• **ASSIGNMENT**
From the records below, extract only the lines running from the line with "your profile on" to the line with "Mohamed | 1900866 |", both lines included, reproducing them exactly.

• **SOURCE MATERIAL**
──────
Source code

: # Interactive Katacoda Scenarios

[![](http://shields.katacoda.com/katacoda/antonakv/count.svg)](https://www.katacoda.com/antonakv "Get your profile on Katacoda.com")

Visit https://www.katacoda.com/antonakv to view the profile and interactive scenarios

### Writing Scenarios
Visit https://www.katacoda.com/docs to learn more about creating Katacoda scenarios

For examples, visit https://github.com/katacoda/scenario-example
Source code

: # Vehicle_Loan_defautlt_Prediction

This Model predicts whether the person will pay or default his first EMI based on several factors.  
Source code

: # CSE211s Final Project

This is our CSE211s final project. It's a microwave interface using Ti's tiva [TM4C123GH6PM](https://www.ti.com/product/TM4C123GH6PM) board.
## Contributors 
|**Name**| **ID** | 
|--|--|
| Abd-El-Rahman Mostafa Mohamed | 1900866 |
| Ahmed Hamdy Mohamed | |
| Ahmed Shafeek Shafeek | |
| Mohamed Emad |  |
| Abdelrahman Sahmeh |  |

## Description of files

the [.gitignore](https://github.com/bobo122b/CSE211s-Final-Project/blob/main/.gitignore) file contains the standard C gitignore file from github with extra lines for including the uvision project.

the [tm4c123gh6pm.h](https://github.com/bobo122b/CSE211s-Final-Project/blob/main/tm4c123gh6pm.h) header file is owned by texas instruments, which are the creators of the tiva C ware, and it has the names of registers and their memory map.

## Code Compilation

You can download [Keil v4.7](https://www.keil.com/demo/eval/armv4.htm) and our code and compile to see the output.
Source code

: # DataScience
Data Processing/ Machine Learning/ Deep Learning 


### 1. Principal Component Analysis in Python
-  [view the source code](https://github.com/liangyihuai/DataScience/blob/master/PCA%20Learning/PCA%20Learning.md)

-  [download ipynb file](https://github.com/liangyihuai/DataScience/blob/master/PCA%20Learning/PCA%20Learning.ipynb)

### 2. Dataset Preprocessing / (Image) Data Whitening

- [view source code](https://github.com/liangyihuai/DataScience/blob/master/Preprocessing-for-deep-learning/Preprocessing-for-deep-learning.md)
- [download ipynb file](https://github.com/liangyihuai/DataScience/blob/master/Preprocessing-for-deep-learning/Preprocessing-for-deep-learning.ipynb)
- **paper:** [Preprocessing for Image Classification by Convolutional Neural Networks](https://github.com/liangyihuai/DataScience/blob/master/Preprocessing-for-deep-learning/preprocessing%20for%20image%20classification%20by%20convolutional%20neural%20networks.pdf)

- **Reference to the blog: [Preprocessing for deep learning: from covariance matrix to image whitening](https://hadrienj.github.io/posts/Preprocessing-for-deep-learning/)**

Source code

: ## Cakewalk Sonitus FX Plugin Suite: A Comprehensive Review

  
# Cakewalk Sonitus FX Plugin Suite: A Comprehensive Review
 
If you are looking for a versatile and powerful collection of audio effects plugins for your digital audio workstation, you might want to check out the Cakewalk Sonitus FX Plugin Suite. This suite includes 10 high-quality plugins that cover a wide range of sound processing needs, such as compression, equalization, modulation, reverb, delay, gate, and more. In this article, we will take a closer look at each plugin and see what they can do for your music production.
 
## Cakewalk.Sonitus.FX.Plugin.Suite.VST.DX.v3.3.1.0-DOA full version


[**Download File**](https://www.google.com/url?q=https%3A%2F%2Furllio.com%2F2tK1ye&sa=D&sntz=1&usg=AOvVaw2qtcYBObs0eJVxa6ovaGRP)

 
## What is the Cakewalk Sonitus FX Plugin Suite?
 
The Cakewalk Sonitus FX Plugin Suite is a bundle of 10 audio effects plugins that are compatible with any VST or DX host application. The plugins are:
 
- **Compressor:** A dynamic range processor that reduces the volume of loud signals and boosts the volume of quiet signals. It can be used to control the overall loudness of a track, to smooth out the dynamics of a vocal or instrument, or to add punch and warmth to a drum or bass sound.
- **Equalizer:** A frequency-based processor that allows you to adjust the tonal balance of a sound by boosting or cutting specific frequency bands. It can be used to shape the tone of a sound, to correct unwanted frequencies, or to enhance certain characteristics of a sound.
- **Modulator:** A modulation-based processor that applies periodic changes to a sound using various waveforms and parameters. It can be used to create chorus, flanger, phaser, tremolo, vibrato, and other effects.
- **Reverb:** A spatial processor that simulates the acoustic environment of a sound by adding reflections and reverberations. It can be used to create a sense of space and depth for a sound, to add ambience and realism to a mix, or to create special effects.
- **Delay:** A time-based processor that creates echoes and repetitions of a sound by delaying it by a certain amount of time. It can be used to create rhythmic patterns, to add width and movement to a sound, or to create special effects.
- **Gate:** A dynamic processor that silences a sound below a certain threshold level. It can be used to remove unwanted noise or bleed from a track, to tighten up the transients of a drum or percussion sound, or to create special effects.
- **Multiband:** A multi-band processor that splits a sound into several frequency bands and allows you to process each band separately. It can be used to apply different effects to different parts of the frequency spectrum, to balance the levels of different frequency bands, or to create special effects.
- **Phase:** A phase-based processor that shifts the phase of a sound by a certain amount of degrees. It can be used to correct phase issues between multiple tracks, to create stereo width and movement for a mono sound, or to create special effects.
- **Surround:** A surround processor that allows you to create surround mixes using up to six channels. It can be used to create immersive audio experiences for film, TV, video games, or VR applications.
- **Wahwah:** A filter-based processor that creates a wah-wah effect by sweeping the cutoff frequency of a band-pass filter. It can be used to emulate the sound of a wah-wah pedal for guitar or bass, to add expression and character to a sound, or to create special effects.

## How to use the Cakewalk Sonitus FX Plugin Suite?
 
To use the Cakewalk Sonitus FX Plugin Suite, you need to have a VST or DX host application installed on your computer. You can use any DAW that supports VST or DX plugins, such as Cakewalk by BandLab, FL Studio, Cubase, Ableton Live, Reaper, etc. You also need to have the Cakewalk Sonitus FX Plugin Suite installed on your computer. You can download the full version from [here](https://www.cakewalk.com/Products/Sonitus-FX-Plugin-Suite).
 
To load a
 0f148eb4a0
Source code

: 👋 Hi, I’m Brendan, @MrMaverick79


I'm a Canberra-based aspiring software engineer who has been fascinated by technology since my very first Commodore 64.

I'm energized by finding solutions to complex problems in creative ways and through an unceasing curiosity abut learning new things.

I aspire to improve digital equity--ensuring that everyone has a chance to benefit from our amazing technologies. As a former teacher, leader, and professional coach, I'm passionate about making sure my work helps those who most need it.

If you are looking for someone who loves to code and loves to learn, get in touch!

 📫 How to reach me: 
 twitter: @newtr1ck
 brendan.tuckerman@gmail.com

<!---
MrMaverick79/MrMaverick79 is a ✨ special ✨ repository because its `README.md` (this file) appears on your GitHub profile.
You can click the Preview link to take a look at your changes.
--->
──────
• **OUTPUT**
[![](http://shields.katacoda.com/katacoda/antonakv/count.svg)](https://www.katacoda.com/antonakv "Get your profile on Katacoda.com")

Visit https://www.katacoda.com/antonakv to view the profile and interactive scenarios

### Writing Scenarios
Visit https://www.katacoda.com/docs to learn more about creating Katacoda scenarios

For examples, visit https://github.com/katacoda/scenario-example
Source code

: # Vehicle_Loan_defautlt_Prediction

This Model predicts whether the person will pay or default his first EMI based on several factors.  
Source code

: # CSE211s Final Project

This is our CSE211s final project. It's a microwave interface using Ti's tiva [TM4C123GH6PM](https://www.ti.com/product/TM4C123GH6PM) board.
## Contributors 
|**Name**| **ID** | 
|--|--|
| Abd-El-Rahman Mostafa Mohamed | 1900866 |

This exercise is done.